> What the exercise asks: In the listing below, locate the lines that hold the string "Requirements". Copy those lines.

# # #

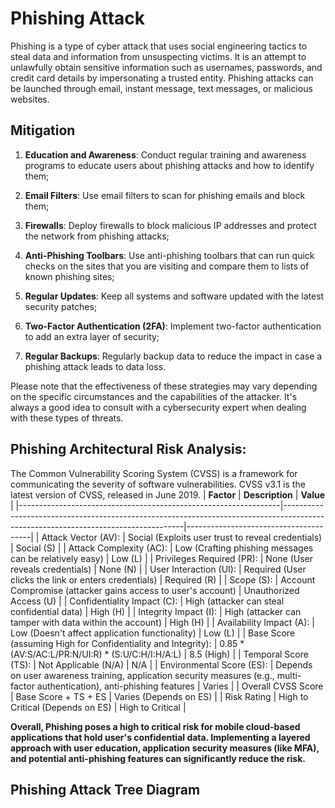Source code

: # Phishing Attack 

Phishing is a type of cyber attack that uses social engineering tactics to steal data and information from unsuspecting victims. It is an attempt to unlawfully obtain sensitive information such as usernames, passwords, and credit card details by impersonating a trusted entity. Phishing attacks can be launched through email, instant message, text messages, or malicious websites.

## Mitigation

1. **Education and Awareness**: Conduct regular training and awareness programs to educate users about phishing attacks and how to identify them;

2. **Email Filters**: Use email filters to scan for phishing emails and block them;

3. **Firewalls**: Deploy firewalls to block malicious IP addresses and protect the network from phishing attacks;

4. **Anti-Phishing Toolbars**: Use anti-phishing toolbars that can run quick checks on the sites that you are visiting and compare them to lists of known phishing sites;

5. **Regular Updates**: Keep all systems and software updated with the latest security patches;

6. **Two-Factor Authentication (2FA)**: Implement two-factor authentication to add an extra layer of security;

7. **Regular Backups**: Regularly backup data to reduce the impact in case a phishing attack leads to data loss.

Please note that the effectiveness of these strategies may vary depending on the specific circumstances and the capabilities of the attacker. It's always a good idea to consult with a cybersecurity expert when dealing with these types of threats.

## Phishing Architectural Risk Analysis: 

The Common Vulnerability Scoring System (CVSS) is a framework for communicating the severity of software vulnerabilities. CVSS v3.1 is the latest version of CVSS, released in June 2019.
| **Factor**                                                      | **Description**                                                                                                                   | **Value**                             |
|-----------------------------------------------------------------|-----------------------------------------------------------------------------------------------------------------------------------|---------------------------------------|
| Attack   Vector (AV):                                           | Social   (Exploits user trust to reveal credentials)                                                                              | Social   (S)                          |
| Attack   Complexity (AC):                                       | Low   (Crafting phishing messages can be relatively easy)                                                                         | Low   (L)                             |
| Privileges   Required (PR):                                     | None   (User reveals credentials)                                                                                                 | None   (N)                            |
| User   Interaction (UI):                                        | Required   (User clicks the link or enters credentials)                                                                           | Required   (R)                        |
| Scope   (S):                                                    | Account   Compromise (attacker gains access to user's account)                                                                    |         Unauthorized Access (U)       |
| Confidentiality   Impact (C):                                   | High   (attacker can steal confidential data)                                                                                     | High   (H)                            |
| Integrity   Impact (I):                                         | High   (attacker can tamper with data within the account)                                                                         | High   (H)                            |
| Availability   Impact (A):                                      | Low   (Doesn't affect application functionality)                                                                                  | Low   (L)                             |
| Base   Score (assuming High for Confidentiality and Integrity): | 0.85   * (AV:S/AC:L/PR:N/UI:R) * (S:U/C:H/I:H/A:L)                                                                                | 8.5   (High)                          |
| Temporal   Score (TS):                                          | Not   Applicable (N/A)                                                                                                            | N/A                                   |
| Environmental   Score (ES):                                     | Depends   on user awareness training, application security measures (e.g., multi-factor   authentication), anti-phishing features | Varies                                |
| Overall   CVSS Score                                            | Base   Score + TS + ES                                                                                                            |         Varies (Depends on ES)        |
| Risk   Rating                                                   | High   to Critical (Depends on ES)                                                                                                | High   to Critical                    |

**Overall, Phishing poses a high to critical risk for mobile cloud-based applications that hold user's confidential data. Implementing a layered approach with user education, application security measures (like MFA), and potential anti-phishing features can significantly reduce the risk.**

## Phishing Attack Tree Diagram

# # #

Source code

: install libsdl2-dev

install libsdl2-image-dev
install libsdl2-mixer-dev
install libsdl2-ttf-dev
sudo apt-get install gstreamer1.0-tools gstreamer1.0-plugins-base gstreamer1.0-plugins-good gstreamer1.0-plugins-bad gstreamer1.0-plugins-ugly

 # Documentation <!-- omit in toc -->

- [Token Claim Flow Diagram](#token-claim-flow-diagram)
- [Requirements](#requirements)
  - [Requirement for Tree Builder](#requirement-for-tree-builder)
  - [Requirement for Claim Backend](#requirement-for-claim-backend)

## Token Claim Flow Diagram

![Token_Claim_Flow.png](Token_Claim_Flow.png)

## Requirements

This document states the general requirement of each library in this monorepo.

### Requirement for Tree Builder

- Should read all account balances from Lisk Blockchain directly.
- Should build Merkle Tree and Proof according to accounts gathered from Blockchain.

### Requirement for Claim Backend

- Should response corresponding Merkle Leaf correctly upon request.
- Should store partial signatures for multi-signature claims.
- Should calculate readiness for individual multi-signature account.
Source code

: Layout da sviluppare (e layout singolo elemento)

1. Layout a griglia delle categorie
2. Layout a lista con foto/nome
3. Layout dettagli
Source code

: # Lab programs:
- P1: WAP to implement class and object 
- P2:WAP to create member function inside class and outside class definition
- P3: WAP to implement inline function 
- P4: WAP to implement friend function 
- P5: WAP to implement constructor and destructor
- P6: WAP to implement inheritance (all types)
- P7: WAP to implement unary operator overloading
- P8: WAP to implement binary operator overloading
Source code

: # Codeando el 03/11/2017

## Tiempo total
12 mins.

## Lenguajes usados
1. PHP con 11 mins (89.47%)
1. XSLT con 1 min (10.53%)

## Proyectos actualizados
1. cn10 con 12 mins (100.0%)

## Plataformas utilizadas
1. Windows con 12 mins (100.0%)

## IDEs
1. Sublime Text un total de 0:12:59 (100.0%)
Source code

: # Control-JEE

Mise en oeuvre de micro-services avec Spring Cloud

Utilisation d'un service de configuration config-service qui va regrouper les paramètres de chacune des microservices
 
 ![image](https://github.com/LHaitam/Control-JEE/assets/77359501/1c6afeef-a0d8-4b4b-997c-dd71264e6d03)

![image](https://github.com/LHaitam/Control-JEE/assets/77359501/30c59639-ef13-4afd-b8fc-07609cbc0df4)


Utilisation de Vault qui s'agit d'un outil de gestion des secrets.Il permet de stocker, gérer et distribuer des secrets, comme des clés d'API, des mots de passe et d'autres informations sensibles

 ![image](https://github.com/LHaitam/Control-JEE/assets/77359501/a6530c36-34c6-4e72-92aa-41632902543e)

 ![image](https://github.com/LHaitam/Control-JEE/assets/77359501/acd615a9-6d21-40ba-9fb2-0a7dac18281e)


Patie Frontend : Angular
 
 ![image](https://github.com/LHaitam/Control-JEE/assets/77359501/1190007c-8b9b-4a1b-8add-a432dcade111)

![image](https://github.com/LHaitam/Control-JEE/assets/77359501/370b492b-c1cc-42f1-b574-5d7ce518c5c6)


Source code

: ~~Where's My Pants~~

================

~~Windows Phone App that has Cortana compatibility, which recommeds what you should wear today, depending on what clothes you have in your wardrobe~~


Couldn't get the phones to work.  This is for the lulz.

# # #

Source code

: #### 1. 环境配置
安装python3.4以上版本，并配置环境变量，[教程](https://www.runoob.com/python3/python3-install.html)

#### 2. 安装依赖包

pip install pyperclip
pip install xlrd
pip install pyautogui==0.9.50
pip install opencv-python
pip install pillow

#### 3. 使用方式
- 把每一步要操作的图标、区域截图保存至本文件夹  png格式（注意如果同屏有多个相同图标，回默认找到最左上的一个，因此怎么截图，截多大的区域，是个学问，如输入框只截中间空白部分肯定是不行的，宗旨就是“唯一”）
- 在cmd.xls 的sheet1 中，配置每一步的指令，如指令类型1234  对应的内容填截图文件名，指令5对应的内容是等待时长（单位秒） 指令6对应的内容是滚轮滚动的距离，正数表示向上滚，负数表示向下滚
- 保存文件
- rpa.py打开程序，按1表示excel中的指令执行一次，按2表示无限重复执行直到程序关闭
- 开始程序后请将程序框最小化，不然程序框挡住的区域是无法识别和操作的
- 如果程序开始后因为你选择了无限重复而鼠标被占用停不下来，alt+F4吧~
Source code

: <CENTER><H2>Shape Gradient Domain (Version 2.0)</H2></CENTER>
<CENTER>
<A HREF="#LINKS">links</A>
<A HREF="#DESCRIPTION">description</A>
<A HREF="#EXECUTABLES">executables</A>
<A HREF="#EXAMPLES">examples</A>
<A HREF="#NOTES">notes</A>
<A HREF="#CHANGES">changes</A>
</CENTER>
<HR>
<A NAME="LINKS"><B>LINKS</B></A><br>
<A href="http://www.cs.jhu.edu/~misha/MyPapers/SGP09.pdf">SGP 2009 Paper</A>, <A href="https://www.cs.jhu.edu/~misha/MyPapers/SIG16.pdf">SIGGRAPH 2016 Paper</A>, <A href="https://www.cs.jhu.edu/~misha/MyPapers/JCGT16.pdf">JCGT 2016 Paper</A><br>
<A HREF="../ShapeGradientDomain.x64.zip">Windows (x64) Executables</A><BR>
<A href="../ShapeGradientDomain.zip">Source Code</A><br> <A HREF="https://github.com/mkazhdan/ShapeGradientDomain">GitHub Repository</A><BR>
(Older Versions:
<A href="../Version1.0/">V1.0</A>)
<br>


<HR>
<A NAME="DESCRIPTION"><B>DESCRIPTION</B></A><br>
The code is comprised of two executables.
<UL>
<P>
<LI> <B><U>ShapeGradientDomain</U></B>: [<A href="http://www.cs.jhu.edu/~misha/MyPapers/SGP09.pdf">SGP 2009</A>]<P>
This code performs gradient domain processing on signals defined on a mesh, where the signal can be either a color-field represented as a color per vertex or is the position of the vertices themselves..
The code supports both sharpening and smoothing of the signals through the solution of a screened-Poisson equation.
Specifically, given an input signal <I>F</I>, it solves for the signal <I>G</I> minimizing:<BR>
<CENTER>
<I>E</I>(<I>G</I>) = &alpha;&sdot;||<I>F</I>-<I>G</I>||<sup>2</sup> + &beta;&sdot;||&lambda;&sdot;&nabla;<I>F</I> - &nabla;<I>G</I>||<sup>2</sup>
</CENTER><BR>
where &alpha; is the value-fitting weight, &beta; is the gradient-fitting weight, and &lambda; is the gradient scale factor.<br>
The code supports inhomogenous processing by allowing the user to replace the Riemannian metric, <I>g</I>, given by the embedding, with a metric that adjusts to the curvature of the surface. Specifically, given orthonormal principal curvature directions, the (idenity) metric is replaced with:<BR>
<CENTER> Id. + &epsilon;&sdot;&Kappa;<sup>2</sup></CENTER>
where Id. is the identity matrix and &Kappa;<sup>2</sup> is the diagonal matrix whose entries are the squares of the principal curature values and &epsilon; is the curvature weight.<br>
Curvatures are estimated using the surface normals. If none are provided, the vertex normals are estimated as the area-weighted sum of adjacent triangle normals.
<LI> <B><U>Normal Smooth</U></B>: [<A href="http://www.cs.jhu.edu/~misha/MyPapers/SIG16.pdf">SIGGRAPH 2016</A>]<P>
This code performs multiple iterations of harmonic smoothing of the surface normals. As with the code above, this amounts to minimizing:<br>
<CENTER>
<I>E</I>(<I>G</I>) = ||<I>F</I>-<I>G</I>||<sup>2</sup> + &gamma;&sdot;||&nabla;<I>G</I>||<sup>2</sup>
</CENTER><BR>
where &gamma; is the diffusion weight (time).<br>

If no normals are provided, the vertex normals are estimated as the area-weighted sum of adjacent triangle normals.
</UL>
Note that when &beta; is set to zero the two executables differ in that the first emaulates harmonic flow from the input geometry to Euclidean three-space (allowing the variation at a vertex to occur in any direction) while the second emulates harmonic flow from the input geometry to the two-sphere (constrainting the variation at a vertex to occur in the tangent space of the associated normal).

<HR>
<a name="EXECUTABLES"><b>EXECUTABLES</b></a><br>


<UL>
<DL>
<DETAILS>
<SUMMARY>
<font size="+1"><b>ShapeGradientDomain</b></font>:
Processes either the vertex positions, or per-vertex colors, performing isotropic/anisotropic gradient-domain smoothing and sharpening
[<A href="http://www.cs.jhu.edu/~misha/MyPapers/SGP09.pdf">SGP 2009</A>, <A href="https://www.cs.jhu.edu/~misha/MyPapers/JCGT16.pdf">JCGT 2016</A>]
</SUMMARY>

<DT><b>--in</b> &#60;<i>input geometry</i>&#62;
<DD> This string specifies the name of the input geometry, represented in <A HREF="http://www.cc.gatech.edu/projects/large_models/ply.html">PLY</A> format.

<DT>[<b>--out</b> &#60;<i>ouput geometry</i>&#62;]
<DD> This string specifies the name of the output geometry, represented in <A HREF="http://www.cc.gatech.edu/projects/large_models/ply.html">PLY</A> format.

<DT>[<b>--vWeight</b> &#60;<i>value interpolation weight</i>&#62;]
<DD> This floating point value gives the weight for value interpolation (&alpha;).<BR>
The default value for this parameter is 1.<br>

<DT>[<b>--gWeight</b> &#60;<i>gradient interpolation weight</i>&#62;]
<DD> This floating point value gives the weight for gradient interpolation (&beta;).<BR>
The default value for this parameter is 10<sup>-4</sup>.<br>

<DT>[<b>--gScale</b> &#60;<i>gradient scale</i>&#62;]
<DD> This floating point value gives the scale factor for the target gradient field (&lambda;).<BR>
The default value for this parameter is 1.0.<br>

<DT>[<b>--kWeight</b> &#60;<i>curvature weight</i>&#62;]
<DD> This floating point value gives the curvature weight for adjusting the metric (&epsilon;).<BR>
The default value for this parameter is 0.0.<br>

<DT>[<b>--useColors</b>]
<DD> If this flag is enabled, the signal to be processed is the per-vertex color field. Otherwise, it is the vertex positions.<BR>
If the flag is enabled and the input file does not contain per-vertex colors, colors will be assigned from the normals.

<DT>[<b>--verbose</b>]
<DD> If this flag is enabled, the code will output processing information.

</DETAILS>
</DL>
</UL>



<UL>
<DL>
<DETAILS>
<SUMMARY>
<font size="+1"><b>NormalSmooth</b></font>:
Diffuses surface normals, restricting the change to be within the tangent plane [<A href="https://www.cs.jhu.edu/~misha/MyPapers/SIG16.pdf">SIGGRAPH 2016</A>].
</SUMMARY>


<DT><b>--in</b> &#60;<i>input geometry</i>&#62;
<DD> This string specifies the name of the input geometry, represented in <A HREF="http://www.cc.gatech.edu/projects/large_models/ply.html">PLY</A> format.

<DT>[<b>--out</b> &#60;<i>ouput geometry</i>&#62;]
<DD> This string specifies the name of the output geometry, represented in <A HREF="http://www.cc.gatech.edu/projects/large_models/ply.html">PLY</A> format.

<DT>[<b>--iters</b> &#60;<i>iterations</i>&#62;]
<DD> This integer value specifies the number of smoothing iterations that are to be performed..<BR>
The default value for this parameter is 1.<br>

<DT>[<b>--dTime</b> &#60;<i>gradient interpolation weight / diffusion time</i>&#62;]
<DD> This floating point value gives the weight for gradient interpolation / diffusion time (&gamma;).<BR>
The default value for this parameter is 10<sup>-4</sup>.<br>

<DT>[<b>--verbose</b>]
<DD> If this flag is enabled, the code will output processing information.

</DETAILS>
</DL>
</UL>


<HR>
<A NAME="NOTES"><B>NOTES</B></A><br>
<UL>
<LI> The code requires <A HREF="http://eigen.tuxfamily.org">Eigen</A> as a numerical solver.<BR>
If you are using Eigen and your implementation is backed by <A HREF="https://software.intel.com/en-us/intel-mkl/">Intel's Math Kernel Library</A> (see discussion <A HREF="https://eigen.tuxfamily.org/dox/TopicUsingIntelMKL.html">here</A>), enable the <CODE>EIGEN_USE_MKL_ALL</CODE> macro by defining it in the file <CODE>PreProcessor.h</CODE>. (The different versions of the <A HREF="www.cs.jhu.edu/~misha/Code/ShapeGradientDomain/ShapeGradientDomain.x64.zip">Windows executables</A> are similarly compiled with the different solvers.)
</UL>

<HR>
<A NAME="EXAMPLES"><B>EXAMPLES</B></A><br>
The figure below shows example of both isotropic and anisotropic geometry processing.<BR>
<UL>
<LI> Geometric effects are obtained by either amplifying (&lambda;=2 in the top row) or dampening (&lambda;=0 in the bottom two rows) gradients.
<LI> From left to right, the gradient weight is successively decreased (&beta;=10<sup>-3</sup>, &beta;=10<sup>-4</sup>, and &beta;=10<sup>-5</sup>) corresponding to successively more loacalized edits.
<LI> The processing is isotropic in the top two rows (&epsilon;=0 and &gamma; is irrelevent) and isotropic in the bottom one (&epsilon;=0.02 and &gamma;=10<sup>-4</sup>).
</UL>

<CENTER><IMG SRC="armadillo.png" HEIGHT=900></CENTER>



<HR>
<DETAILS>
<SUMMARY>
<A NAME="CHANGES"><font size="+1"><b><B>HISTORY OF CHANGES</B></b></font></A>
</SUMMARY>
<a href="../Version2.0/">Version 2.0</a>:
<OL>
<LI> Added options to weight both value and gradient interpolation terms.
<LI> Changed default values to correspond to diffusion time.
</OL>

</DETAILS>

# # #

> Response below:
- [Requirements](#requirements)
## Requirements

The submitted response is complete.